**Task:** Below are lines of data; restate word for word those running from the line containing "win.document.write(tableHTML);" to the line containing "let toplamOgrenci = 0;", inclusive, and no others.

-------- Supplied material

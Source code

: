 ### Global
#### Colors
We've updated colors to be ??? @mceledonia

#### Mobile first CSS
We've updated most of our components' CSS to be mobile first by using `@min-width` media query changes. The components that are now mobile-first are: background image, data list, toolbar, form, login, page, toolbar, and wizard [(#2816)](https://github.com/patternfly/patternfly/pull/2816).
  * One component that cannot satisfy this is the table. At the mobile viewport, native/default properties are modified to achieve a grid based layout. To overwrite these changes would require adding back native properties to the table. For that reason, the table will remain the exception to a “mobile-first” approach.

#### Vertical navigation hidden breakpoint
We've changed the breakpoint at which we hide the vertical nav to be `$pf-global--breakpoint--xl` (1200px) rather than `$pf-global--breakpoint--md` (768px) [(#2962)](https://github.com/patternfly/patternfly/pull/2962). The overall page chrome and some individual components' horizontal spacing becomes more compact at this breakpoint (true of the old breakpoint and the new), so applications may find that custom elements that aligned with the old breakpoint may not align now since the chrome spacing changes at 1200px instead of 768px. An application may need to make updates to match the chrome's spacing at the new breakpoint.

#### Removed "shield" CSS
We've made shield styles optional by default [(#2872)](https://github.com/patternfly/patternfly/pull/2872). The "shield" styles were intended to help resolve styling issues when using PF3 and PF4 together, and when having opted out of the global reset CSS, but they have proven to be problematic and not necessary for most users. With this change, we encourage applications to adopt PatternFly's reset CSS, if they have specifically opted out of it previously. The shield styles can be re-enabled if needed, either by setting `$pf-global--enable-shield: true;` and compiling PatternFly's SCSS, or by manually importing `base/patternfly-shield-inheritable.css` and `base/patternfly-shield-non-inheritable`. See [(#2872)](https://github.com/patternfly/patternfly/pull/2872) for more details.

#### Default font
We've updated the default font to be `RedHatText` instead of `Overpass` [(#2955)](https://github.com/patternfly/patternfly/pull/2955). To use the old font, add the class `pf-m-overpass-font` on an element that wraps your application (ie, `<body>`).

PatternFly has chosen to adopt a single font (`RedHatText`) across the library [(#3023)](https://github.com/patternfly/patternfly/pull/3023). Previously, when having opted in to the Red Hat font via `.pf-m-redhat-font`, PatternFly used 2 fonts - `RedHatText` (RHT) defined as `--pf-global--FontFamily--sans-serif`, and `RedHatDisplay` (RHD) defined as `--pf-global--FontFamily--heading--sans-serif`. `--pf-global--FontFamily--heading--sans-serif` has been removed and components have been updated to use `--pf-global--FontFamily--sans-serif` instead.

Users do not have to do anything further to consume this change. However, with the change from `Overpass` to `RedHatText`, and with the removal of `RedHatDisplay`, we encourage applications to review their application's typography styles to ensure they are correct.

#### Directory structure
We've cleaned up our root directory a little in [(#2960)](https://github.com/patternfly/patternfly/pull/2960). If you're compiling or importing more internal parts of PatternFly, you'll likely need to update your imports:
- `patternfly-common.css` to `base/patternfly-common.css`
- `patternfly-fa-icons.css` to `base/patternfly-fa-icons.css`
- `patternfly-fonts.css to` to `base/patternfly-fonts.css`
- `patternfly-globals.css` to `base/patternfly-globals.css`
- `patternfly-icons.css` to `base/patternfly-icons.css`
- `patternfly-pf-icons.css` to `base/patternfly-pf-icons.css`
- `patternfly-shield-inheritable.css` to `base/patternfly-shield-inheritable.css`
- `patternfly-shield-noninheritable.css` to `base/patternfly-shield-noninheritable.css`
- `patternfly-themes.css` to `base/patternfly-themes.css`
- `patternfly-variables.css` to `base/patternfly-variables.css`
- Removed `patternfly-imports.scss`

----------------
-------- Supplied material

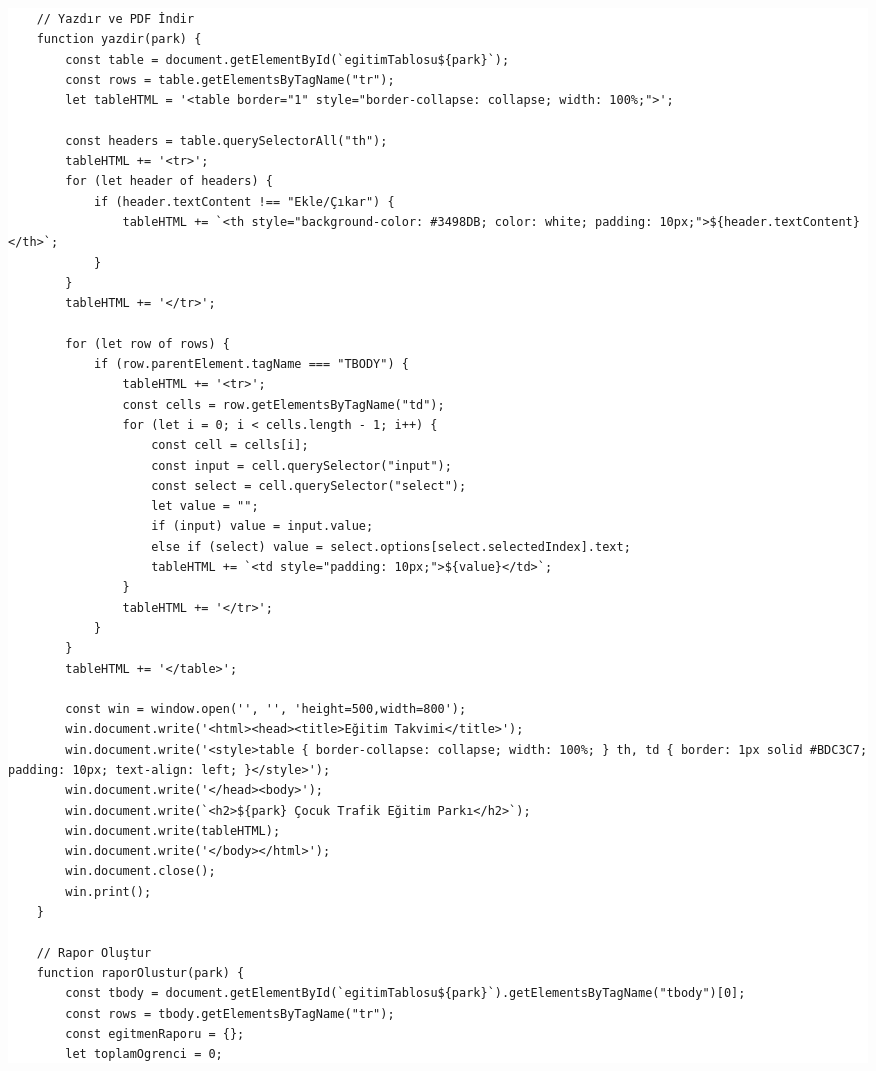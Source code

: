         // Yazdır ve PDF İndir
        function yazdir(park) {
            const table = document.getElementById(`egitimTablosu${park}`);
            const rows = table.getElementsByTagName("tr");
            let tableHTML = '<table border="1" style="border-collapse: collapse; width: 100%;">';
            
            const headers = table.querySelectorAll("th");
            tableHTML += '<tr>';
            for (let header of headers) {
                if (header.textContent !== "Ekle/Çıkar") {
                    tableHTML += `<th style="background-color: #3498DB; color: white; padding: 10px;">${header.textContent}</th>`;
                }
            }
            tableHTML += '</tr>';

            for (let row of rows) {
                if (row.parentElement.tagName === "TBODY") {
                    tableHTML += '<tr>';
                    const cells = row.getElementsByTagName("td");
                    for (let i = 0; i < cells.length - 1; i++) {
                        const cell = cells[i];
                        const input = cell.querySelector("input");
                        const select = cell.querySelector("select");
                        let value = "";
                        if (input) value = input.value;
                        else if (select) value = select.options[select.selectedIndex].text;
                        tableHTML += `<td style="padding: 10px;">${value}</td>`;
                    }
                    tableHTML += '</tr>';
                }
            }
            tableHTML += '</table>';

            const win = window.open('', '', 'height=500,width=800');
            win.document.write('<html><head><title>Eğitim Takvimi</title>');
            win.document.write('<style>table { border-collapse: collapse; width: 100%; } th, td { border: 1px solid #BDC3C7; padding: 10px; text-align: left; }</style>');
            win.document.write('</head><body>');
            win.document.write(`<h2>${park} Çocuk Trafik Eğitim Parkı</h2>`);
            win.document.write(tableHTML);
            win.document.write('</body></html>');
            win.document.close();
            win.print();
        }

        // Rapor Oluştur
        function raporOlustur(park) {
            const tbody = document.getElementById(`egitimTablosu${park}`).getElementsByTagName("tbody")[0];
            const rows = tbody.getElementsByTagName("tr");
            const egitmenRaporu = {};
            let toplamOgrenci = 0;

----------------
-------- Supplied material

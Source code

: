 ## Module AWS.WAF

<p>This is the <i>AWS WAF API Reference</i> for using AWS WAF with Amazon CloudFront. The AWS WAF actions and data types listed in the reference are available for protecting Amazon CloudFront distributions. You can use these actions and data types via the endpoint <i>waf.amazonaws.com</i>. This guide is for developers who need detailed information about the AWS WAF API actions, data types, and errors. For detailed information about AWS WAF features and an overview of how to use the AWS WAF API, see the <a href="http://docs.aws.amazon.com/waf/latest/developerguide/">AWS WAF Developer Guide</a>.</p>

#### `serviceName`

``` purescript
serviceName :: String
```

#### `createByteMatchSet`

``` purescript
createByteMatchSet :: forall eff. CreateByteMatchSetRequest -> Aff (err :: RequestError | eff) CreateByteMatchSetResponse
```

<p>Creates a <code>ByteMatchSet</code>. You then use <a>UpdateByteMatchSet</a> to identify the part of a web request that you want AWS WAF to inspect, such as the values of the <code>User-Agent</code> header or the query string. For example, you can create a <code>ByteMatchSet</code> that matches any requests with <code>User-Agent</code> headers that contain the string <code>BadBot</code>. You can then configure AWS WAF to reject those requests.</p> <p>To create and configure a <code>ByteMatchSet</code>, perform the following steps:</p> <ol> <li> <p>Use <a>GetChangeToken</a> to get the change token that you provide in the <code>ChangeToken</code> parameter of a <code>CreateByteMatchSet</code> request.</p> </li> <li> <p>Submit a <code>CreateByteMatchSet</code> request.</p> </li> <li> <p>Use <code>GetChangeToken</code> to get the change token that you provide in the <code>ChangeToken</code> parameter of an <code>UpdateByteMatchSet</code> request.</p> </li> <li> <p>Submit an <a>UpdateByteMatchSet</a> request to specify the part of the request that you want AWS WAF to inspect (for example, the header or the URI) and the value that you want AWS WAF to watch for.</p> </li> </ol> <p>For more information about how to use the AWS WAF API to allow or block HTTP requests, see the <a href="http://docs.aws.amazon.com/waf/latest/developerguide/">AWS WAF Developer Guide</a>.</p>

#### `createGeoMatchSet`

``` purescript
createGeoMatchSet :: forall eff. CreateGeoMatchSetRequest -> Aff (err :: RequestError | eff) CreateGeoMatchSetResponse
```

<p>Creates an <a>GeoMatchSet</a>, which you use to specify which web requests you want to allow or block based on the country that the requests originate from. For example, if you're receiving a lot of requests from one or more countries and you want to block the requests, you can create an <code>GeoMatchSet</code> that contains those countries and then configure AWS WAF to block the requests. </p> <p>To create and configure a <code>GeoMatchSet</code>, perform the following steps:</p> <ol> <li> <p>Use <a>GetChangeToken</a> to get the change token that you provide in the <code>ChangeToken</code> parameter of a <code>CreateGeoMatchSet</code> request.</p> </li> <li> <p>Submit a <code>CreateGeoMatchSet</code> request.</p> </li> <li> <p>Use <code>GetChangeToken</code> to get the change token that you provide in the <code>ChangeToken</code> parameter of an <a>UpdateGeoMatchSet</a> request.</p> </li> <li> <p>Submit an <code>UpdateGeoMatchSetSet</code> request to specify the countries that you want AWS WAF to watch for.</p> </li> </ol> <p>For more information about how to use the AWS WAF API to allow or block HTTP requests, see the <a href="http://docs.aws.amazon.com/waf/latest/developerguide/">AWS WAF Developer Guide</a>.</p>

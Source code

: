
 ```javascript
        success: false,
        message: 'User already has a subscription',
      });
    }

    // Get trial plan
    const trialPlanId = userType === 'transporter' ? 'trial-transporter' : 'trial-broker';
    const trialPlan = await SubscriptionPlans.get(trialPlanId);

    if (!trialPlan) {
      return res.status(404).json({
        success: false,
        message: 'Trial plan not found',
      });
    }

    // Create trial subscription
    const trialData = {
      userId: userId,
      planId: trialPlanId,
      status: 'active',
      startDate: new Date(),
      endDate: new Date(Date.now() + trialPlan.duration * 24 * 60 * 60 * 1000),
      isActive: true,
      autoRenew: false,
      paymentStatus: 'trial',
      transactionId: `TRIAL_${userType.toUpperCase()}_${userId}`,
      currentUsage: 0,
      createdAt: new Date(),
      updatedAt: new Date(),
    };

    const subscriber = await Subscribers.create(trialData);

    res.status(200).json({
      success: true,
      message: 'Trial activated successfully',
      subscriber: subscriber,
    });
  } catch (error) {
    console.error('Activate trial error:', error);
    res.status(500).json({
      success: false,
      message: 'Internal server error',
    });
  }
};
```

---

----------------

**Answer section:**
            win.document.write(tableHTML);
            win.document.write('</body></html>');
            win.document.close();
            win.print();
        }

        // Rapor Oluştur
        function raporOlustur(park) {
            const tbody = document.getElementById(`egitimTablosu${park}`).getElementsByTagName("tbody")[0];
            const rows = tbody.getElementsByTagName("tr");
            const egitmenRaporu = {};
            let toplamOgrenci = 0;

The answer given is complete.